### Available data
BEGIN
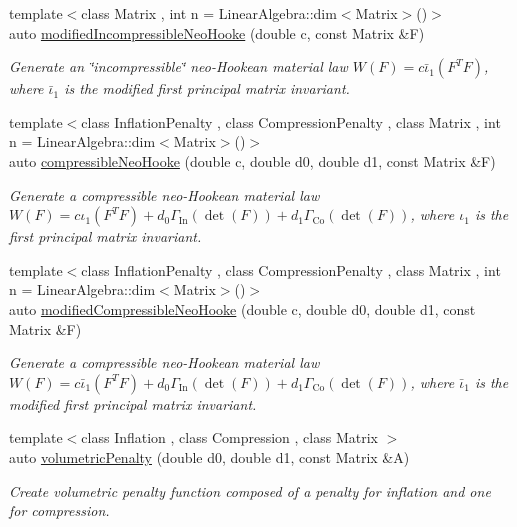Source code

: \begin{DoxyCompactItemize}
{\footnotesize template$<$class Matrix , int n = \-Linear\-Algebra\-::dim$<$\-Matrix$>$()$>$ }\\auto \hyperlink{group__Rubber_gaf6f5ab6a379ef03d513acc5042731a01}{modified\-Incompressible\-Neo\-Hooke} (double c, const \-Matrix \&\-F)
\begin{DoxyCompactList}\small\item\em \-Generate an \char`\"{}incompressible\char`\"{} neo-\/\-Hookean material law $ W(F)=c\bar\iota_1(F^T F) $, where $\bar\iota_1$ is the modified first principal matrix invariant. \end{DoxyCompactList}\item 
{\footnotesize template$<$class Inflation\-Penalty , class Compression\-Penalty , class Matrix , int n = \-Linear\-Algebra\-::dim$<$\-Matrix$>$()$>$ }\\auto \hyperlink{group__Rubber_gac5c39cd9de55f4f0220a806cf28a7b30}{compressible\-Neo\-Hooke} (double c, double d0, double d1, const \-Matrix \&\-F)
\begin{DoxyCompactList}\small\item\em \-Generate a compressible neo-\/\-Hookean material law $ W(F)=c\iota_1(F^T F)+d_0\Gamma_\mathrm{In}(\det(F))+d_1\Gamma_\mathrm{Co}(\det(F)) $, where $\iota_1$ is the first principal matrix invariant. \end{DoxyCompactList}\item 
{\footnotesize template$<$class Inflation\-Penalty , class Compression\-Penalty , class Matrix , int n = \-Linear\-Algebra\-::dim$<$\-Matrix$>$()$>$ }\\auto \hyperlink{group__Rubber_gac10942df03f037afdf0a81d330361a6b}{modified\-Compressible\-Neo\-Hooke} (double c, double d0, double d1, const \-Matrix \&\-F)
\begin{DoxyCompactList}\small\item\em \-Generate a compressible neo-\/\-Hookean material law $ W(F)=c\bar\iota_1(F^T F)+d_0\Gamma_\mathrm{In}(\det(F))+d_1\Gamma_\mathrm{Co}(\det(F)) $, where $\bar\iota_1$ is the modified first principal matrix invariant. \end{DoxyCompactList}\item 
{\footnotesize template$<$class Inflation , class Compression , class Matrix $>$ }\\auto \hyperlink{namespaceFunG_ad26faeb264bb4b1cd7e70f3811c366c8}{volumetric\-Penalty} (double d0, double d1, const \-Matrix \&\-A)
\begin{DoxyCompactList}\small\item\em \-Create volumetric penalty function composed of a penalty for inflation and one for compression. \end{DoxyCompactList}\item 

\end{DoxyCompactItemize}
END
### Aim of the task
Pull every line that holds the string "mathrm" out of the records.

### Response to the exercise
\begin{DoxyCompactList}\small\item\em \-Generate a compressible neo-\/\-Hookean material law $ W(F)=c\iota_1(F^T F)+d_0\Gamma_\mathrm{In}(\det(F))+d_1\Gamma_\mathrm{Co}(\det(F)) $, where $\iota_1$ is the first principal matrix invariant. \end{DoxyCompactList}\item 
\begin{DoxyCompactList}\small\item\em \-Generate a compressible neo-\/\-Hookean material law $ W(F)=c\bar\iota_1(F^T F)+d_0\Gamma_\mathrm{In}(\det(F))+d_1\Gamma_\mathrm{Co}(\det(F)) $, where $\bar\iota_1$ is the modified first principal matrix invariant. \end{DoxyCompactList}\item 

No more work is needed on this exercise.